## [Work required]
Where does the word "Stick" occur in the entries below? Copy every line that has it.

## [Saved data entries]
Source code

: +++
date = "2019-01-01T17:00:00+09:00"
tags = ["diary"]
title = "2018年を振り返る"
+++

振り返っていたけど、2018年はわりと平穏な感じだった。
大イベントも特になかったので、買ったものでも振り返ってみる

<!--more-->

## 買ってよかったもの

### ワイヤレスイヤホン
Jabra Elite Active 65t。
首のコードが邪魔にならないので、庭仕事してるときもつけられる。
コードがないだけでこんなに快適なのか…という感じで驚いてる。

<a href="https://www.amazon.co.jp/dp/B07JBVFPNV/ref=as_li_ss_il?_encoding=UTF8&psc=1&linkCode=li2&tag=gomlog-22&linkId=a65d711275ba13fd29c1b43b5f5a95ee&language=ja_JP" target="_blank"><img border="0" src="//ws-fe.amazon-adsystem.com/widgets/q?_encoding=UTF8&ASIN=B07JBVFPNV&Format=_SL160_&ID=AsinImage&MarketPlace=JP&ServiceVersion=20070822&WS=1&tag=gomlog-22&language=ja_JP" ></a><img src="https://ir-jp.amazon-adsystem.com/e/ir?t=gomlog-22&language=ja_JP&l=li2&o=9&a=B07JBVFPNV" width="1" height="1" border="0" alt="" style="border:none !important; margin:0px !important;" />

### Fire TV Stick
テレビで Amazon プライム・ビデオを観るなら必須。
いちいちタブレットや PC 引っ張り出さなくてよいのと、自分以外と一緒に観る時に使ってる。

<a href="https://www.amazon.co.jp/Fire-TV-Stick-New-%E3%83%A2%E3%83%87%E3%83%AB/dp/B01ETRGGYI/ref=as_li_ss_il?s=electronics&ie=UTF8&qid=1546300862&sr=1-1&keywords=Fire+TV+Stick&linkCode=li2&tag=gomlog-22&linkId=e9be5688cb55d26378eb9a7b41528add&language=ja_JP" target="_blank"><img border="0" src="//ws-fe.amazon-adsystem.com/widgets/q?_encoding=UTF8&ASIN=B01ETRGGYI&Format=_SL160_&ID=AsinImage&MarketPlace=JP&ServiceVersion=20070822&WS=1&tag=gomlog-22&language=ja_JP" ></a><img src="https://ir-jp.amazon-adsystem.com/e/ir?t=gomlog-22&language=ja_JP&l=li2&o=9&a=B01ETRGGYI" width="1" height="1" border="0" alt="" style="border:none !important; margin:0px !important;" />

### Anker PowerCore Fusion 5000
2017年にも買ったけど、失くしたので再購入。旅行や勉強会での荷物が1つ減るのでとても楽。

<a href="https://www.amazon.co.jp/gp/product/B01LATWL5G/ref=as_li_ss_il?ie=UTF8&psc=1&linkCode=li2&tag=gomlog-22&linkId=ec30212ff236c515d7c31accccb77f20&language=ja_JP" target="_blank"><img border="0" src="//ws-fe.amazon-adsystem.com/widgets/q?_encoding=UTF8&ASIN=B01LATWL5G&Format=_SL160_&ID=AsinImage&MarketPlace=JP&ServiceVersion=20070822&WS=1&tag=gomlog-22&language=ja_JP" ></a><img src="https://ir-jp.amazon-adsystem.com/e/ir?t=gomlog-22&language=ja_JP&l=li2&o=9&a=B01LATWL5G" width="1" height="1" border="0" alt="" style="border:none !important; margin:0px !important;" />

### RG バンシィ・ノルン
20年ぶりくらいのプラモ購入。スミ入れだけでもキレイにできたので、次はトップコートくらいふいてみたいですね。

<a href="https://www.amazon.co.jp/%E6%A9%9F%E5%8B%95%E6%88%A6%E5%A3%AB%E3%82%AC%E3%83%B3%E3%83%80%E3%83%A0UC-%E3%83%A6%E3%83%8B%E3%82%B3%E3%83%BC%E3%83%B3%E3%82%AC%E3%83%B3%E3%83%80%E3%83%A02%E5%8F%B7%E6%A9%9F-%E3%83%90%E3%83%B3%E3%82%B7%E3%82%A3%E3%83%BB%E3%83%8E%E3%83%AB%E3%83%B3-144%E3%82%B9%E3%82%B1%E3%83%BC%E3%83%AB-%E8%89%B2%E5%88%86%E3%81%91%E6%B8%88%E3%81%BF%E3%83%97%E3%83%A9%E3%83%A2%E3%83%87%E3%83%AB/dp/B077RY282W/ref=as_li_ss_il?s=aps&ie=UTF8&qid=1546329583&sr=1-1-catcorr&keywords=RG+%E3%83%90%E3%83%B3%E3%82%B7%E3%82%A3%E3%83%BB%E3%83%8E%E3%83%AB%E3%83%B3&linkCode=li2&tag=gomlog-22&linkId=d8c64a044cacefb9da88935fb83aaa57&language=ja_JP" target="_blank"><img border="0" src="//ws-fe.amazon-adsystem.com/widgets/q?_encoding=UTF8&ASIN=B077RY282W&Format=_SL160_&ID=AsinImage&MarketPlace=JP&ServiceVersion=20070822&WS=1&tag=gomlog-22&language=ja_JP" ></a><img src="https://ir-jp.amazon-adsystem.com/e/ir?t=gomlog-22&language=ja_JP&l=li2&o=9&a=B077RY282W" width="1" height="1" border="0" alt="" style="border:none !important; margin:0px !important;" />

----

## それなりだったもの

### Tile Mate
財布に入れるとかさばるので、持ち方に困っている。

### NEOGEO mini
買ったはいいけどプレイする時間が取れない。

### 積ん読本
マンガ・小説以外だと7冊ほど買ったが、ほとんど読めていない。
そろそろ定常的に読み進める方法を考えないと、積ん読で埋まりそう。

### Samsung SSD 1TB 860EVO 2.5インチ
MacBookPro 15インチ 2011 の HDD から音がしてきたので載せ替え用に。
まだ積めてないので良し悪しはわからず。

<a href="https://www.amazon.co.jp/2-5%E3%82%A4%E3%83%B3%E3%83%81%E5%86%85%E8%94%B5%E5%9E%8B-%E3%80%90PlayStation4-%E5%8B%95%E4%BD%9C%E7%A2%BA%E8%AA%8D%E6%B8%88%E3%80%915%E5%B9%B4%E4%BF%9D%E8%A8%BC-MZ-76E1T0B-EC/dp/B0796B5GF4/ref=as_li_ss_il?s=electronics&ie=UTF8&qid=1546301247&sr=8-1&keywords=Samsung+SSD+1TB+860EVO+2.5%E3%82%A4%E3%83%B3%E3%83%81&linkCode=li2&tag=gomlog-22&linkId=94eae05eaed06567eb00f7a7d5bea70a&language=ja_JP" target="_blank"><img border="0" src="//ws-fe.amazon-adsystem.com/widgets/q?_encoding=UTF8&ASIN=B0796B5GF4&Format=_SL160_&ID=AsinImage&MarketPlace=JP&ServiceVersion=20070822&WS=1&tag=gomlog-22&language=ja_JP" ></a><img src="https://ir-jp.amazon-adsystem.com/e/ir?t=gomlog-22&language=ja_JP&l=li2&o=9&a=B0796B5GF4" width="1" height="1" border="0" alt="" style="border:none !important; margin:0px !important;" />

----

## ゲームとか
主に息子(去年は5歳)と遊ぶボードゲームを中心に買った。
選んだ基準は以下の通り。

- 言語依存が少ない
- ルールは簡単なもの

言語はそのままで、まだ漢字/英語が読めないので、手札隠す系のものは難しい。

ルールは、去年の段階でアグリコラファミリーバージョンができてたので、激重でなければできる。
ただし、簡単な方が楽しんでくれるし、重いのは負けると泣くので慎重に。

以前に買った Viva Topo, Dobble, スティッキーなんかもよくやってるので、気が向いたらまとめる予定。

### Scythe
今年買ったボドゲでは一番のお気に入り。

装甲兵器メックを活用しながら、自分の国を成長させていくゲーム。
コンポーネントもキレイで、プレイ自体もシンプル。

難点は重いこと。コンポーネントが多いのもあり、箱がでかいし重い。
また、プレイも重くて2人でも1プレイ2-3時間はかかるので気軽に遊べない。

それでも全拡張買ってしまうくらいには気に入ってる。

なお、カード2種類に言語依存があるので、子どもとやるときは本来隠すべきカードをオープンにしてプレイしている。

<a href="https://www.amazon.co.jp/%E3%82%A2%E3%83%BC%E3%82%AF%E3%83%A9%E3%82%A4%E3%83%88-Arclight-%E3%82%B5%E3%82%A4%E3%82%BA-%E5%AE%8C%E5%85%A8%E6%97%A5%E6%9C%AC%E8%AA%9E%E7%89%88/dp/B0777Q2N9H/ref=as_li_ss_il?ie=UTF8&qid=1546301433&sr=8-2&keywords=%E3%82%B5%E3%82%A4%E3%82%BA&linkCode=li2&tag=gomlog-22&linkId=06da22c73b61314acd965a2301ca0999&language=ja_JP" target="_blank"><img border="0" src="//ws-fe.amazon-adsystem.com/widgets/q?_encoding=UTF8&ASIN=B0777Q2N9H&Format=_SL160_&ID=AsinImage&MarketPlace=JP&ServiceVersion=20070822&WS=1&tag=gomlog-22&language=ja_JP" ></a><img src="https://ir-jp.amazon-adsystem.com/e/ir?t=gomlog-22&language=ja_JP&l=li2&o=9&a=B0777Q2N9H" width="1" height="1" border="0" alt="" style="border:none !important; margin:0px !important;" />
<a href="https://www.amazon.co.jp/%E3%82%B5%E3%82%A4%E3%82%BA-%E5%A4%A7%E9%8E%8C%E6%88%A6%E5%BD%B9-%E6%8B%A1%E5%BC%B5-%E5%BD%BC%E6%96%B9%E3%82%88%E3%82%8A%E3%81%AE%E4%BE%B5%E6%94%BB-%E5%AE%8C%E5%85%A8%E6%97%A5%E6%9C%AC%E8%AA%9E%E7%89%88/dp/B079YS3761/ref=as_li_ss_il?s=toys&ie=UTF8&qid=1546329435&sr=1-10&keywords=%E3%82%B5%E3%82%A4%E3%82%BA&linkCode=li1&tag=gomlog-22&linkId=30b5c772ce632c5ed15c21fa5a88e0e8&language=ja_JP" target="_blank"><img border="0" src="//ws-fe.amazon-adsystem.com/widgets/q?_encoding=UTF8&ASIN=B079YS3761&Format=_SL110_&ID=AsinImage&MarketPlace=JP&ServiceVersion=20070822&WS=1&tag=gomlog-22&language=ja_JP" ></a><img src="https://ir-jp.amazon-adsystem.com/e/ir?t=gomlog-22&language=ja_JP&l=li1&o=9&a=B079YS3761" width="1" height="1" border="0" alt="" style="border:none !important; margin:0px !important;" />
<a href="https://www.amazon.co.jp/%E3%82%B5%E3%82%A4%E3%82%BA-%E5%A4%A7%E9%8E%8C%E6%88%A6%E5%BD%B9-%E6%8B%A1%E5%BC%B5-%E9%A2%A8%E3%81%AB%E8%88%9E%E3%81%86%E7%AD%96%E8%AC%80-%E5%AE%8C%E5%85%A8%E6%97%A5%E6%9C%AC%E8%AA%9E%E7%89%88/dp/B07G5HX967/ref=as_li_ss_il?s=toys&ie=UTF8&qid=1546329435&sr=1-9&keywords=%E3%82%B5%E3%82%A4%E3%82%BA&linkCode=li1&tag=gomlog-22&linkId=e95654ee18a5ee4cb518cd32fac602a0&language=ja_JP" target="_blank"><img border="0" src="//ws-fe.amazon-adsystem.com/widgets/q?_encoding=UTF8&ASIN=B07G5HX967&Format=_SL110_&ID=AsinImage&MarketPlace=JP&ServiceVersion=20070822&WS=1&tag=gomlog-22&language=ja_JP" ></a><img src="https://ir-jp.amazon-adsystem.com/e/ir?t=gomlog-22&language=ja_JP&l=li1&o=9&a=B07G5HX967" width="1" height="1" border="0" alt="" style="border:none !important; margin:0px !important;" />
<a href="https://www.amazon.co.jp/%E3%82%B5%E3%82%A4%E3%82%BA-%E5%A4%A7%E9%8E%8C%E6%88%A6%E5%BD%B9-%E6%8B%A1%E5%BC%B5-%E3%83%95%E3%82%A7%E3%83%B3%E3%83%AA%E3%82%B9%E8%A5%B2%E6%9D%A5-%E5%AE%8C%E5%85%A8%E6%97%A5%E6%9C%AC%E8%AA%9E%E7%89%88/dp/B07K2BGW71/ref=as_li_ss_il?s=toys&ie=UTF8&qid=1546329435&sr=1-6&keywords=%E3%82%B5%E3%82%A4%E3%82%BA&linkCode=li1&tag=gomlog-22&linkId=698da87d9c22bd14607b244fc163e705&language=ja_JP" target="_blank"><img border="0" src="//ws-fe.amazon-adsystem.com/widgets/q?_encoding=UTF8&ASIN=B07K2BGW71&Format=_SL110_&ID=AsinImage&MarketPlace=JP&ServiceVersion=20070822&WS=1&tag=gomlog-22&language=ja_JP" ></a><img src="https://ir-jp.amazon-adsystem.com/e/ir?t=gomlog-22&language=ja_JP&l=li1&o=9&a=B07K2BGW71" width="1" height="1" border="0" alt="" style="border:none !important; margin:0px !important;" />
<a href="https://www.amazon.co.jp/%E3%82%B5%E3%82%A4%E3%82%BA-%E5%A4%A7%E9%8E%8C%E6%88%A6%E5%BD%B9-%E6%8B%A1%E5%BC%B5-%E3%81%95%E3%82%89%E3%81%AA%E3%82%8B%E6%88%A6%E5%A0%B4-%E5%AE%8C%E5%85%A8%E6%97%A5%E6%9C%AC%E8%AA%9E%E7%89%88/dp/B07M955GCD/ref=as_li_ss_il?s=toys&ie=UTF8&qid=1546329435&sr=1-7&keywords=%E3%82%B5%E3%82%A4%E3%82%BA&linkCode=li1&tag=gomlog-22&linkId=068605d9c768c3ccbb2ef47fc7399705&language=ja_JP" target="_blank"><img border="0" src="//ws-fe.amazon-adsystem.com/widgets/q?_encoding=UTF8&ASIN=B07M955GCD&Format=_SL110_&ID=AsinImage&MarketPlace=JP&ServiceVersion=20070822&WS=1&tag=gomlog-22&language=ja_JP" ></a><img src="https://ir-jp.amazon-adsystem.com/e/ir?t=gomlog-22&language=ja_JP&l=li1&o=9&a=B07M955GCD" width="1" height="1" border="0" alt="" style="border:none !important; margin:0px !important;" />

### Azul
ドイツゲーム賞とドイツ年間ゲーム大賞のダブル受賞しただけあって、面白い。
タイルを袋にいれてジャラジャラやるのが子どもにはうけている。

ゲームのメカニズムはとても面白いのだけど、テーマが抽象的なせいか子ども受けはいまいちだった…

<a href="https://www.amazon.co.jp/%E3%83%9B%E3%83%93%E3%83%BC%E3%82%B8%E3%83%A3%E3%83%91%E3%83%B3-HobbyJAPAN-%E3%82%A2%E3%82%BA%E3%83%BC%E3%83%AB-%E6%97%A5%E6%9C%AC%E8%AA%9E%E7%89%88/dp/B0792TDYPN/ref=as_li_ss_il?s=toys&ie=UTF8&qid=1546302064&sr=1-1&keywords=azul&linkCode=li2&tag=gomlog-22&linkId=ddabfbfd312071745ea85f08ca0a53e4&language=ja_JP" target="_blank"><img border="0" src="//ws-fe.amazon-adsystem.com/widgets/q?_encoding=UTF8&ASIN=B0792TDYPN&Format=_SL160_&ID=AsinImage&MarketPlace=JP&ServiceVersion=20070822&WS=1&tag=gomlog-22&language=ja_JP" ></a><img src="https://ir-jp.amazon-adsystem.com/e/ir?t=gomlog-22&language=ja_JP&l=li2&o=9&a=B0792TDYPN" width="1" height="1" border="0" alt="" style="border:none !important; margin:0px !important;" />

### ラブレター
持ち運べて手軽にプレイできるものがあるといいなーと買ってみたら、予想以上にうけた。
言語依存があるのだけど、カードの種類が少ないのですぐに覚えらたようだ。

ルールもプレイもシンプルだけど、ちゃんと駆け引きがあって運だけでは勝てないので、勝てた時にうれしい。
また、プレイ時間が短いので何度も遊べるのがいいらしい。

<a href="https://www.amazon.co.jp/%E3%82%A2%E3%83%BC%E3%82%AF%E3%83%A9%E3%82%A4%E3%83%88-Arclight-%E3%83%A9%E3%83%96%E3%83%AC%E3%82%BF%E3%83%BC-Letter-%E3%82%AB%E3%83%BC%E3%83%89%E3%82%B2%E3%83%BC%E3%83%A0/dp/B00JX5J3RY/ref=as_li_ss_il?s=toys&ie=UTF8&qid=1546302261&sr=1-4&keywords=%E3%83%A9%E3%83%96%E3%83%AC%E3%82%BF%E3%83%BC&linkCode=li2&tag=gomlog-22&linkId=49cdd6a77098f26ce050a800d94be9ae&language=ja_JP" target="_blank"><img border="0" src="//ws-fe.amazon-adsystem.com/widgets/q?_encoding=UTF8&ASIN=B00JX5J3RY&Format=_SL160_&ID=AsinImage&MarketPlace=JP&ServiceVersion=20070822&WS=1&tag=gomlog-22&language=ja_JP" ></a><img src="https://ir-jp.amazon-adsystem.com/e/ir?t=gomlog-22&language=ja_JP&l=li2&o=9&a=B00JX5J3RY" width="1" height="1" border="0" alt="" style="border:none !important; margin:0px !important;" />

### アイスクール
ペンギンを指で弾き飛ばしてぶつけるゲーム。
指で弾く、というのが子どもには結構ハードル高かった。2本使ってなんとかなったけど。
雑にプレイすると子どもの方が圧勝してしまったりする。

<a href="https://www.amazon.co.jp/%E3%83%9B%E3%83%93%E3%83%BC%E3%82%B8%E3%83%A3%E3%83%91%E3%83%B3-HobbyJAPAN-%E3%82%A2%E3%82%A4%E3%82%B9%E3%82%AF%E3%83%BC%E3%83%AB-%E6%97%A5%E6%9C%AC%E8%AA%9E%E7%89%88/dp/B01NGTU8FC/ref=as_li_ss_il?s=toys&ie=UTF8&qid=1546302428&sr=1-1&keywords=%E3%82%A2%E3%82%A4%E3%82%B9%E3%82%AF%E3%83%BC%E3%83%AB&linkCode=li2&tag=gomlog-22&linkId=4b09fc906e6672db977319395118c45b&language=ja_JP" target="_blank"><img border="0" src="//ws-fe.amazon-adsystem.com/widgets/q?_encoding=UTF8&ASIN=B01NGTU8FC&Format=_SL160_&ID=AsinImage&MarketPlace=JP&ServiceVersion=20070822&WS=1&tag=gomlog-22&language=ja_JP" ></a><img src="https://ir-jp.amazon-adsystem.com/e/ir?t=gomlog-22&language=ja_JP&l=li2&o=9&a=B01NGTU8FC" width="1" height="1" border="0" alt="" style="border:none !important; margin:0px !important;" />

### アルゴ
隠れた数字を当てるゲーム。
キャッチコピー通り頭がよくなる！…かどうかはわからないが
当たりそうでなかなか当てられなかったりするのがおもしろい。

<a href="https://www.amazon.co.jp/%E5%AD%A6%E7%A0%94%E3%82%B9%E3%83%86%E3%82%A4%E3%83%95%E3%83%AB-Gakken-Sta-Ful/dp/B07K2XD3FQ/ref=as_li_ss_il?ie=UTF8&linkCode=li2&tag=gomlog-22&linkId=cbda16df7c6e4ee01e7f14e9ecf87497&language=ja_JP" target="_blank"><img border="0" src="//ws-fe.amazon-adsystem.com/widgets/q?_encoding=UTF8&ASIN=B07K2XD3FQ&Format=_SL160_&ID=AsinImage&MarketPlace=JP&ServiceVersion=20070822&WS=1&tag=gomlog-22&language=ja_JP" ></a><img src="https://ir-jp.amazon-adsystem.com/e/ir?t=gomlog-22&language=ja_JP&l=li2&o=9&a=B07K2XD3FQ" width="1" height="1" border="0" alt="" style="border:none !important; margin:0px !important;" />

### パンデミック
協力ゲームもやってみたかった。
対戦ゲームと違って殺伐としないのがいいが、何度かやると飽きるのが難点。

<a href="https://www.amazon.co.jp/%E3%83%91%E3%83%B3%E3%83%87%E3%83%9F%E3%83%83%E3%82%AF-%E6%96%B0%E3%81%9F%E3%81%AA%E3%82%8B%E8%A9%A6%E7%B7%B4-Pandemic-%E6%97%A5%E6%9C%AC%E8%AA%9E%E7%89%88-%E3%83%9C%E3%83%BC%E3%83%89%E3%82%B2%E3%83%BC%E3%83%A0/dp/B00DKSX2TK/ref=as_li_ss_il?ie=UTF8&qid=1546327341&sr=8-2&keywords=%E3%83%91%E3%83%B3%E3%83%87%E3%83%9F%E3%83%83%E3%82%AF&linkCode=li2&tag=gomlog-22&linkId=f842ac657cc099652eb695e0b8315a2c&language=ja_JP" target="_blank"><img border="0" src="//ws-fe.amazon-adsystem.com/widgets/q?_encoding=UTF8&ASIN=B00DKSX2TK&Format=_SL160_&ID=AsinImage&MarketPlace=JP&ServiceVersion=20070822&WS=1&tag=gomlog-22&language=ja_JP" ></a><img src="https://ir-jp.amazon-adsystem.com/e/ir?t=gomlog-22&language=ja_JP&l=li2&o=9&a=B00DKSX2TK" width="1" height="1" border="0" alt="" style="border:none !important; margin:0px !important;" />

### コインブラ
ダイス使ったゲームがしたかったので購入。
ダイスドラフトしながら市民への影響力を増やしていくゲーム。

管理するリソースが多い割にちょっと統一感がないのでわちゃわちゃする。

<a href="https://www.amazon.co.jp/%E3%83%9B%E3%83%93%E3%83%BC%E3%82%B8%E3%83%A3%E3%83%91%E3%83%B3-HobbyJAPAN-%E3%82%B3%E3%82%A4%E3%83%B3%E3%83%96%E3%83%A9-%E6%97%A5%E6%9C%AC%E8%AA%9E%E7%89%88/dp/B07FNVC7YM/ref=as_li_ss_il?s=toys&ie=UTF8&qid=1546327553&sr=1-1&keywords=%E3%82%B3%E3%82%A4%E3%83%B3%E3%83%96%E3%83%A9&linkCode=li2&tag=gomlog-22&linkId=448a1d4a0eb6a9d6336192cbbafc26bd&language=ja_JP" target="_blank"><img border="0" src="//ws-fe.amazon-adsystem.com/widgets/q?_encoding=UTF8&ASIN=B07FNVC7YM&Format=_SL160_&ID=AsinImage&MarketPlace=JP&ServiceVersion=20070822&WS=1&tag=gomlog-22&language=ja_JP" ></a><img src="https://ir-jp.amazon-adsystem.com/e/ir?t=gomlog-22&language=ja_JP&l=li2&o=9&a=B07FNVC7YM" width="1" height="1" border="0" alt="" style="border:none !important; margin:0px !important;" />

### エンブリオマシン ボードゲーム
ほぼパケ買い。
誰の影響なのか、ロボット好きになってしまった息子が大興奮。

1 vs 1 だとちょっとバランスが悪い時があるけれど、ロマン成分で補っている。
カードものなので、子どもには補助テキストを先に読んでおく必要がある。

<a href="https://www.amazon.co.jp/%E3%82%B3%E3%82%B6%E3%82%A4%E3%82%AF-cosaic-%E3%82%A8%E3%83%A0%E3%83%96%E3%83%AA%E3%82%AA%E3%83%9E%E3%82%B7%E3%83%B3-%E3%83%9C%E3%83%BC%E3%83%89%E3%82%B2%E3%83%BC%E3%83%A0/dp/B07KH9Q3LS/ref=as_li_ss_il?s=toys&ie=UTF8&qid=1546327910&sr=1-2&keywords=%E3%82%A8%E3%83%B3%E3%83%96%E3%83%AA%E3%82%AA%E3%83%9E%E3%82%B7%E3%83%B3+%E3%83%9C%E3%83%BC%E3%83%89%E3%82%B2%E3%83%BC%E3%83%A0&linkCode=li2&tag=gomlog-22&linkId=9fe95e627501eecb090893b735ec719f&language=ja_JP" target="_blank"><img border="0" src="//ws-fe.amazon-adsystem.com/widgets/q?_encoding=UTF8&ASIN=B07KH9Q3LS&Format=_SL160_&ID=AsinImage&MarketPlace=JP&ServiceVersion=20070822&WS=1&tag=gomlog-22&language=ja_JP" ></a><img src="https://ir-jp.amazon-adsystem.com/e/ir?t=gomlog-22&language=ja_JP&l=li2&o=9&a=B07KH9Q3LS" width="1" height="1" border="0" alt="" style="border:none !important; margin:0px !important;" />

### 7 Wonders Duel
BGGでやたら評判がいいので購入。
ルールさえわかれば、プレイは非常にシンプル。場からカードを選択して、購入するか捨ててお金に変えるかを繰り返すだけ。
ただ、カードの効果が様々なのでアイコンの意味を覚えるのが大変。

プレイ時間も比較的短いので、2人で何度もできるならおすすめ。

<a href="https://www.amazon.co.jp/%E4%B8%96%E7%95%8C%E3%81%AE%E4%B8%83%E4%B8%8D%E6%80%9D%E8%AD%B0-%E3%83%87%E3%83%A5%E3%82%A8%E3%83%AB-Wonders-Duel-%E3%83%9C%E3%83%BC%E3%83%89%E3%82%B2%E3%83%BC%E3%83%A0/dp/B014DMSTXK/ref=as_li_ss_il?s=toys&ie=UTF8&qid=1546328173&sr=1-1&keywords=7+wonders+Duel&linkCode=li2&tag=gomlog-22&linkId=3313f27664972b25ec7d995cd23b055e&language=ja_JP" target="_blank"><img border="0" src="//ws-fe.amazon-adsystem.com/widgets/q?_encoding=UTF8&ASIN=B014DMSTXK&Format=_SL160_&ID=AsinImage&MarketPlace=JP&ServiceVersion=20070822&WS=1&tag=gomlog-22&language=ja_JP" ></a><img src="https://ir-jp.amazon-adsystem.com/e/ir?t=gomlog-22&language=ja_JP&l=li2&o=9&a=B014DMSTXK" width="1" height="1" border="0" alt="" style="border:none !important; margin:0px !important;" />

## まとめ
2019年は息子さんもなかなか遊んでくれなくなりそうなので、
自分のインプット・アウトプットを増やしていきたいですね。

## [Exercise response]
### Fire TV Stick
<a href="https://www.amazon.co.jp/Fire-TV-Stick-New-%E3%83%A2%E3%83%87%E3%83%AB/dp/B01ETRGGYI/ref=as_li_ss_il?s=electronics&ie=UTF8&qid=1546300862&sr=1-1&keywords=Fire+TV+Stick&linkCode=li2&tag=gomlog-22&linkId=e9be5688cb55d26378eb9a7b41528add&language=ja_JP" target="_blank"><img border="0" src="//ws-fe.amazon-adsystem.com/widgets/q?_encoding=UTF8&ASIN=B01ETRGGYI&Format=_SL160_&ID=AsinImage&MarketPlace=JP&ServiceVersion=20070822&WS=1&tag=gomlog-22&language=ja_JP" ></a><img src="https://ir-jp.amazon-adsystem.com/e/ir?t=gomlog-22&language=ja_JP&l=li2&o=9&a=B01ETRGGYI" width="1" height="1" border="0" alt="" style="border:none !important; margin:0px !important;" />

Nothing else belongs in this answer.